聖書箇所:テサロニケの信徒への手紙一4章1~8節

聖なる者の聖なる生活

 

 聖書に記されている「聖なる」という言葉は、単に「綺麗」・「汚い」の関係で理解すべきものではありません。旧約聖書によれば「聖」とは神様の御性質を表しますし、神様のために取り分けられたものを「聖い」と表現します。また神はイスラエルの民に対して、わたしは聖なる者だからあなたがたも聖なる者となれ(レビ記19:2)と語りかけられます。この言葉を根拠にして、パウロは3節で「神の御心は、あなたがたが聖なる者となることです」と記しています。この前提にあるのは、語りかけられた者がすでに神に取り分けられた神の民であるという事実です。だから神に取り分けられた者として歩みなさい。これが「聖なる者となれ」という言葉の意図です。神に取り分けられた者が、神に取り分けられた者として歩むことは、当然のことです。しかしパウロは、この大切なことをテサロニケ教会に強制してはいません(1節冒頭)。「聖なる者となる」ことは、強制されてではなく、神に取り分けられた喜びの中でなされるべきことなのです。実際にテサロニケ教会はそのような歩みをしていました。その歩みを更に続けるようにとパウロは命じているのです。聖なる者となるということは、全く新しい生活を始めることではありません。今わたしたちがなしている信仰生活を、さらに前進させることが念頭に置かれているのです。

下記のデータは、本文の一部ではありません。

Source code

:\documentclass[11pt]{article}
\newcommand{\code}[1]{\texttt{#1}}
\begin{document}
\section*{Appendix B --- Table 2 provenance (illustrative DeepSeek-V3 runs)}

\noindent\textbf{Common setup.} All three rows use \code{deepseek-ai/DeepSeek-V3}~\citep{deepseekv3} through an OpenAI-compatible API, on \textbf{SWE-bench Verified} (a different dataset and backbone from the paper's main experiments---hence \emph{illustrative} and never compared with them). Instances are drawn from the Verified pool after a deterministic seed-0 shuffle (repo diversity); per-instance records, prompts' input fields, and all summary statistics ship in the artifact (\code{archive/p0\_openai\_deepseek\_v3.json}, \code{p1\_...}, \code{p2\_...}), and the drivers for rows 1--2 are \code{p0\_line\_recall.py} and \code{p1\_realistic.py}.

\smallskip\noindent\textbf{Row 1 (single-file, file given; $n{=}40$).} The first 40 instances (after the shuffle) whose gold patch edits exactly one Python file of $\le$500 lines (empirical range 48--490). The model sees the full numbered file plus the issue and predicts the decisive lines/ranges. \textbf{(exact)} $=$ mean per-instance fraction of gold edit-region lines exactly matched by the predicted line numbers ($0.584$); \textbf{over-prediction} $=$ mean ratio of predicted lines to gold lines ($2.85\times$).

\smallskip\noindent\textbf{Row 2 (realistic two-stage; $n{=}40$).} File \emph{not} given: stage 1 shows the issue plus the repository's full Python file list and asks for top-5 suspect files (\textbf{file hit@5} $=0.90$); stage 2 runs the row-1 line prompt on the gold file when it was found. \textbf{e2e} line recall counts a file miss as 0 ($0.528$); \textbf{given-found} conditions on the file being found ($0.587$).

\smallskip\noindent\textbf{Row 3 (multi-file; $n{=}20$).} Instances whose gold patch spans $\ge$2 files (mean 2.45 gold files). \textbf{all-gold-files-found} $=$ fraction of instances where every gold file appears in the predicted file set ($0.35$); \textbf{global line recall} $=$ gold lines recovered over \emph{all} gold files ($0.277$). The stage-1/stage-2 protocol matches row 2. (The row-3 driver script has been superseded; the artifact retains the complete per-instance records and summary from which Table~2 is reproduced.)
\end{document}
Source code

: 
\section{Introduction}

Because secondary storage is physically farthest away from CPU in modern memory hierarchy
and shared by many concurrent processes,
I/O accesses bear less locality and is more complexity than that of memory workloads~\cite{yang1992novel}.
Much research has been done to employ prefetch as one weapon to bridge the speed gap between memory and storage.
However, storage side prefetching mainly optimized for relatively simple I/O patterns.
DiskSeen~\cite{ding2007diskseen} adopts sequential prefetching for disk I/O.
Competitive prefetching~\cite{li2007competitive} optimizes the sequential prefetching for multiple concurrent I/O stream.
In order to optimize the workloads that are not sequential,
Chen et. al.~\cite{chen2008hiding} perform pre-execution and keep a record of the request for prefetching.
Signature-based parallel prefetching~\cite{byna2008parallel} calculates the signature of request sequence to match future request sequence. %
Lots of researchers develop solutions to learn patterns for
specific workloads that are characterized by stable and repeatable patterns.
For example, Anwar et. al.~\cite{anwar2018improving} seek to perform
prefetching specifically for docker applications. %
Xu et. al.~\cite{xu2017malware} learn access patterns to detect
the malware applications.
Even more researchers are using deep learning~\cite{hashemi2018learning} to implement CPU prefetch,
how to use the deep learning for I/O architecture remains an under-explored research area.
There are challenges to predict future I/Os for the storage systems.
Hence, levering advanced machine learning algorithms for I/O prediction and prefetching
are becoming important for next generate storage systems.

 では「聖なる者となる」とはいったい何を指しているのでしょうか。パウロが最初に挙げるのが、3節最後にあります「みだらな行いを避けるように」です。「みだらな行い」とは、不道徳な性関係全般を表し、特に売春婦と関係することを指している言葉です。このことについて5節では「神を知らない異邦人のように情欲におぼれてはならない」とあります。この当時売春婦と関係することは、異教宗教の礼拝行為と結びついていました。したがってみだらな行いを避けることは、偶像礼拝を避ける意味でも重要でした。テサロニケ教会の人々は、ほとんどが異邦人の改宗者です。救われる前は、当たり前のようにみだらな行いをしていた人々です。そしてテサロニケ教会の中に、まだそれまでの生活を変えず、みだらな行いをし続けていた人々がいたのです。このような人々への戒めをパウロは語っているのです。したがって「みだらな行いを避けよ」という言葉は、救われてもなおそれまでの生活を続けることへの警告の言葉なのです。またパウロは4節において、より積極的な面から結婚関係を尊ぶように教えています。弱い立場にある妻が尊敬されるべき関係として結婚関係が記されています。互いに高め合う関係がここで勧められています。この正しい結婚関係を規範としてあらゆる兄弟姉妹の関係を結ぶことが、パウロの願いの究極的な目標でありました。したがって、ここでの戒めは、性関係のことだけにとどまらず、より広い視野で理解する必要があります。神を信じる前に慣れ親しんだ生活を変えること、そして互いに高め合う兄弟姉妹の関係が結ばれること、これらを促す戒めなのです。続いて6節も見てまいりましょう。「踏みつける」も「欺く」も、隣人を押しのけて、自分の利益を貪る行為を意味しています。異邦人社会では、これらは当然のように行われていました。神に救われて取り分けられたあなたがたは、もうそのような生きかをしてはならないとパウロは戒めているのです。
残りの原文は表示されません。